Publication Date: Autumn 1999
Water conservation is both a necessary goal and a strong priority in the City of New York. In the early 1980s, State studies concluded that the city used almost 25% more water than the existing reservoir and water tunnel system could be counted upon to provide. The New York State Department of Environmental Conservation (DEC) initiated a legal challenge against the City, which resulted in a 10-year plan for water conservation memorialized by a consent order. Under the assumption that people would use less water if they had to pay based on use, the court-ordered agreement required that water meters be installed in all properties in New York City.
The New York City Department of Environmental Protection (DEP) instituted a decade-long program combining City installation of meters and opportunities for voluntary compliance. Water rates were increased to cover the cost of the meter installations, and a parallel public information campaign was launched to promote water conservation.

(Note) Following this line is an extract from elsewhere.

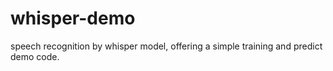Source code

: # whisper-demo
speech recognition by whisper model, offering a simple training and predict demo code.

Conservation was indeed the result in private homes, where the resident was the rate payer. In multiple dwellings, however, this logic did not always prevail, since the residents of individual apartments may not be influenced in their water use habits by the presence of a meter in the basement measuring building-wide use. Furthermore, there was apprehension among building owners -- including some cooperatives and condominiums -- about the advisability of compliance, lest metered- water costs skyrocket. At this writing, DEP records show that thousands of multiple dwellings are still not metered, even though the Water Board offers properties of six or more units an option to remain on frontage billing after the meter is installed.
TRANSITION PROGRAM EXPANDS
Under the Water Board's Transition program, property owners have an opportunity to continue to be billed on the frontage rate for at least a year and to convert to metered billing when they find that it is beneficial to them. Since 1992, the option to remain on frontage has been extended annually. The Water Board designed this pro-gram to provide owners of multiple dwellings of six or more units with the best possible option when it comes to water and sewer billing.
DEP CONTACTING UNMETERED
The timeframes associated with the Consent Order now require DEP to act to bring unmetered properties into compliance. DEP is in the process of writing to all of the properties shown in their records to be unmetered to advise them that they will be subject to a 100% surcharge on their next annual frontage bills (July 1, 2000-June 30, 2001). Because annual billings go out in May, if buildings wish to avoid the surcharge, they must have these meters installed by April 15, 2000, or at least have a work order logged into the DEP computer at that time. DEP cannot guarantee work orders for requests received after January 1, 2000. Therefore, NOW is the time to arrange to have your meter installed. There are two ways to get a water meter installed:
OPTION 1: Have the City Install Your Meter. A DEP contractor will install the meter at no cost to the building owner. Requests for meter installations should be faxed to (718) 595-7245. The request should clearly indicate the address, account or block/lot number, contact name and telephone number. If the request arrives after January 1, 2000, DEP will work to fulfill it, but cannot guarantee that requests received after that date will be fulfilled in time to prevent a surcharge.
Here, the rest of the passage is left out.